Presentación


Durante siglos, la frontera móvil que existió entre cristianos y musulmanes en la península ibérica, hasta la salida de estos últimos en 1492, estuvo poblada de personajes singulares, conformados en función del hecho fronterizo. Uno de estos personajes fue el Alfaqueque. Su existencia se remonta al siglo XIII, y su perfil inicial figura referido ya en los textos de Alfonso X como hombres de honor, conocedores de la lengua arábiga, cuya misión básica era rescatar a los cristianos esclavos de los musulmanes. Entre sus cualidades se exigían ser verídicos, desinteresados, instruidos y expertos con la lengua árabe, humanos y benévolos, valientes, así como tener algún patrimonio que garantizara su independencia y honradez. Este empleo era electivo en junta de doce hombres buenos. Los Alfaqueques, respetados por cristianos y musulmanes, tenían paso libre a un lado y otro de la frontera dado que su labor permitía mantener un mínimo de comunicación entre los dos bandos, incluso en las circunstancias más difíciles. Estos trujamanes solucionaban numerosos problemas que surgían en la peculiar convivencia que provocaba una frontera que, en la mayoría de los casos, no tenía respaldo físico. Fueron los representantes, en un sitio y época determinada, de una figura necesaria e imperecedera: el negociador discreto que permite el encuentro entre posiciones aparentemente irreconciliables. En los tiempos que corren la presencia de los Alfaqueques se hace especialmente necesaria.

viernes, 31 de marzo de 2023

106. La curva de Laffer

 


Albejana basta o Gallinica (Lathyrus latifolius)

Hace 43 años que el economista norteamericano Arthur Laffer aconsejó al candidato a presidente de los EE UU Ronald Reagan que, en su campaña, propusiera bajar los impuestos, asegurando que con ello liberaría la iniciativa de los individuos y el dinero se movilizaría más, y por lo tanto se crearía más riqueza.
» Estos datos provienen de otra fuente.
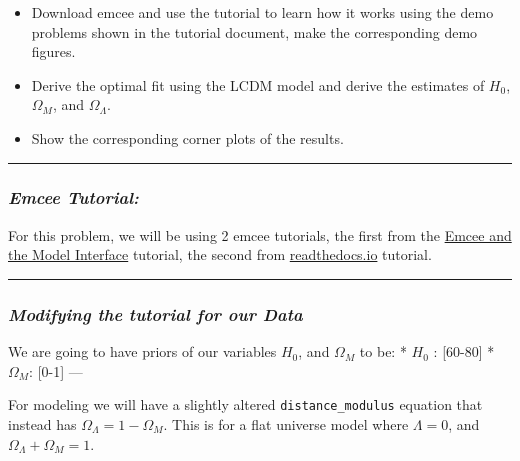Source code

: \documentclass[11pt]{article}
\providecommand{\tightlist}{%
      \setlength{\itemsep}{0pt}\setlength{\parskip}{0pt}}
\begin{document}
\begin{itemize}
\tightlist
\item
  Download emcee and use the tutorial to learn how it works using the
  demo problems shown in the tutorial document, make the corresponding
  demo figures.
\item
  Derive the optimal fit using the LCDM model and derive the estimates
  of \(H_0\), \(\Omega_M\), and \(\Omega_\Lambda\).
\item
  Show the corresponding corner plots of the results.
\end{itemize}

\begin{center}\rule{0.5\linewidth}{0.5pt}\end{center}

    \hypertarget{emcee-tutorial}{%
\subsubsection{\texorpdfstring{\emph{Emcee
Tutorial:}}{Emcee Tutorial:}}\label{emcee-tutorial}}

For this problem, we will be using 2 emcee tutorials, the first from the
\href{https://lmfit.github.io/lmfit-py/examples/example_emcee_Model_interface.html}{Emcee
and the Model Interface} tutorial, the second from
\href{https://emcee.readthedocs.io/en/stable/tutorials/line/}{readthedocs.io}
tutorial.

\begin{center}\rule{0.5\linewidth}{0.5pt}\end{center}

    \hypertarget{modifying-the-tutorial-for-our-data}{%
\subsubsection{\texorpdfstring{\emph{Modifying the tutorial for our
Data}}{Modifying the tutorial for our Data}}\label{modifying-the-tutorial-for-our-data}}

We are going to have priors of our variables \(H_0\), and \(\Omega_M\)
to be: * \(H_0\) : {[}60-80{]} * \(\Omega_M\): {[}0-1{]} ---

For modeling we will have a slightly altered \texttt{distance\_modulus}
equation that instead has \(\Omega_\Lambda = 1 - \Omega_M\). This is for
a flat universe model where \(\Lambda = 0\), and
\(\Omega_\Lambda + \Omega_M = 1\).
\end{document}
La propuesta se basaba en una curva ideada por el economista, que mostraba la relación entre un impuesto concreto y la cantidad total que se recaudaba por Hacienda como resultado de dicho impuesto. Para entendernos, y tomando como ejemplo el Impuesto de la Renta de las Personas Física (IRPF), la curva vendría a demostrar que, si nadie pagara impuestos (tipo 0% del IRPF) el Estado no recaudaría nada. Según fuera creciendo el tipo impositivo (de 0% a 100%) aumentaría la recaudación, pero si lo llevamos al extremo (tipo 100% del IRPF), en el que todos tendrían que entregar el total de lo que cobraran, entonces nadie trabajaría, por lo que el Estado tampoco recaudaría nada. 
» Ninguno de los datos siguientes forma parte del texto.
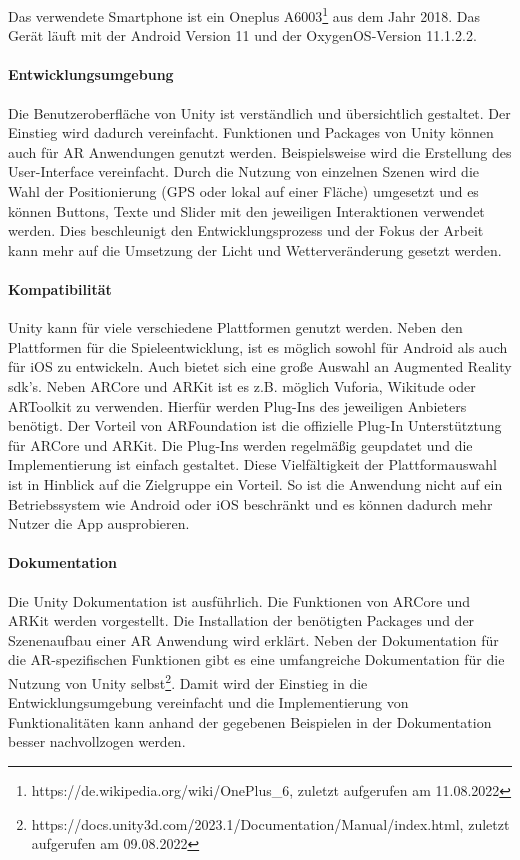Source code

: Das verwendete Smartphone ist ein Oneplus A6003\footnote{https://de.wikipedia.org/wiki/OnePlus\_6, zuletzt aufgerufen am 11.08.2022} aus dem Jahr 2018. Das Gerät läuft mit der Android Version 11 und der OxygenOS-Version 11.1.2.2.

\paragraph*{Entwicklungsumgebung}
Die Benutzeroberfläche von Unity ist verständlich und übersichtlich gestaltet. Der Einstieg wird dadurch vereinfacht. Funktionen und Packages von Unity können auch für AR Anwendungen genutzt werden. Beispielsweise wird die Erstellung des User-Interface vereinfacht. Durch die Nutzung von einzelnen Szenen wird die Wahl der Positionierung (GPS oder lokal auf einer Fläche) umgesetzt und es können Buttons, Texte und Slider mit den jeweiligen Interaktionen verwendet werden. Dies beschleunigt den Entwicklungsprozess und der Fokus der Arbeit kann mehr auf die Umsetzung der Licht und Wetterveränderung gesetzt werden.

\paragraph*{Kompatibilität}
Unity kann für viele verschiedene Plattformen genutzt werden. Neben den Plattformen für die Spieleentwicklung, ist es möglich sowohl für Android als auch für iOS zu entwickeln. Auch bietet sich eine große Auswahl an Augmented Reality \acrshort{sdk}'s. Neben ARCore\cite*{ARCore} und ARKit\cite*{ARKit} ist es z.B. möglich Vuforia\cite*{Vuforia}, Wikitude\cite*{Wikitude} oder ARToolkit\cite{ARToolkit} zu verwenden. Hierfür werden Plug-Ins des jeweiligen Anbieters benötigt. Der Vorteil von ARFoundation ist die offizielle Plug-In Unterstütztung für ARCore und ARKit. Die Plug-Ins werden regelmäßig geupdatet und die Implementierung ist einfach gestaltet. Diese Vielfältigkeit der Plattformauswahl ist in Hinblick auf die Zielgruppe ein Vorteil. So ist die Anwendung nicht auf ein Betriebssystem wie Android oder iOS beschränkt und es können dadurch mehr Nutzer die App ausprobieren.

\paragraph*{Dokumentation}
Die Unity Dokumentation\cite*{UnityARFoundation} ist ausführlich. Die Funktionen von ARCore und ARKit werden vorgestellt. Die Installation der benötigten Packages und der Szenenaufbau einer AR Anwendung wird erklärt. Neben der Dokumentation für die AR-spezifischen Funktionen gibt es eine umfangreiche Dokumentation für die Nutzung von Unity selbst\footnote{https://docs.unity3d.com/2023.1/Documentation/Manual/index.html, zuletzt aufgerufen am 09.08.2022}. Damit wird der Einstieg in die Entwicklungsumgebung vereinfacht und die Implementierung von Funktionalitäten kann anhand der gegebenen Beispielen in der Dokumentation besser nachvollzogen werden.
El autor afirmaba que, según su curva, existiría un tipo impositivo ideal, por debajo y por encima del cual disminuyen los ingresos fiscales del Estado. Viendo la forma de la curva —en U invertida— encontraríamos que en el tramo ascendente aumentarían los impuestos y la recaudación fiscal global pero, llegado al punto más alto de la curva, el aumento de los impuestos provocaría una disminución de los ingresos globales del Estado.

Este planteamiento, correcto desde el punto de vista teórico, presenta una enorme dificultad, que es conocer cual es ese tipo máximo, ya que como el propio economista ha explicado, depende de muchos factores y varía de un país a otro. Y aunque conocer este dato permitiría a los gobiernos e instituciones saber si deben bajar o subir un impuesto, la experiencia demuestra que es enormemente difícil conocerlo.
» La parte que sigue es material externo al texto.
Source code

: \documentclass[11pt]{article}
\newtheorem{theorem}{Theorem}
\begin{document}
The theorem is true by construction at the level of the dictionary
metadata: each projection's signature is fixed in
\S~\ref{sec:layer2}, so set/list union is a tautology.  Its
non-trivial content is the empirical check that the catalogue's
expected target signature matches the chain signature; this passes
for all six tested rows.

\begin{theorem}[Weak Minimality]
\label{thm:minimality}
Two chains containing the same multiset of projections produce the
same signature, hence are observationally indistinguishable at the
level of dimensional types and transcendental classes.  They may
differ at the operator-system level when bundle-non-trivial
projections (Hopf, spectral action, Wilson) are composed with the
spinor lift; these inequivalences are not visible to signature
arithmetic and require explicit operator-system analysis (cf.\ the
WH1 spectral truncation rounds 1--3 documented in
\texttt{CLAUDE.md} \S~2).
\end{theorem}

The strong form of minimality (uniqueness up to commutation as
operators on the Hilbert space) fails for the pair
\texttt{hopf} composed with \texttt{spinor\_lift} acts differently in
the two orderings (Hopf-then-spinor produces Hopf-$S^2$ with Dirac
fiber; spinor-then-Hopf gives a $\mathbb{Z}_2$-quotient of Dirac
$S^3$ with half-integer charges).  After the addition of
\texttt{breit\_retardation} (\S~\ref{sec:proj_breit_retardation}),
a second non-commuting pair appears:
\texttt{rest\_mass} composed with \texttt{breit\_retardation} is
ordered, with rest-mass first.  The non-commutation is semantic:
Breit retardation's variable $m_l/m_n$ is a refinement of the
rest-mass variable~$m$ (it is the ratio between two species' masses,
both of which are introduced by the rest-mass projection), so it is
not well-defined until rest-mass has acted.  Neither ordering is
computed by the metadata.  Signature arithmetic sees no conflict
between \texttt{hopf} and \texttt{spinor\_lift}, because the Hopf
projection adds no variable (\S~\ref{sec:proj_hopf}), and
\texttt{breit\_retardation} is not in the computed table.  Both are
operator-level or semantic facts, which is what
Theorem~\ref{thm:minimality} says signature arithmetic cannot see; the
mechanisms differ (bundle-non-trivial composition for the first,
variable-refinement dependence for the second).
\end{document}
La aportación de Laffer ha sido incorporada por determinadas opciones políticas, convirtiéndolo en dogma de sus propuestas y acción política. Bajar impuestos es el mantra que predican, sin que en ningún momento de concrete cual es el tipo impositivo máximo ideal para conseguir lo que Laffer refería.

Por si alguno está interesado, les contaré lo que pasó tras la elección de Reagan. El  presidente aplicó la doctrina del economista, convencido de que una disminución de los impuestos reactivaría la economía de EEUU. Un año después de la toma de posesión, en 1981, se aprobó la llamada Ley de Recuperación Económica, basada en la curva de Laffer, que incluía, entre otras medidas, la disminución de un 23% del impuesto equivalente al IRPF en ese país y una disminución del impuesto de sociedades. Con estas medidas la recaudación fiscal global no solo no aumentó, sino que se redujo, y el déficit público  subió del 2% de 1980 al 6% de 1983.

Al no saber en que punto de la curva se encontraba su país, Reagan se equivocó. Creyó que estaba en la parte derecha de la curva, cuando en realidad estaba en la parte izquierda. 

Los dogmas en economía tienen estos problemas.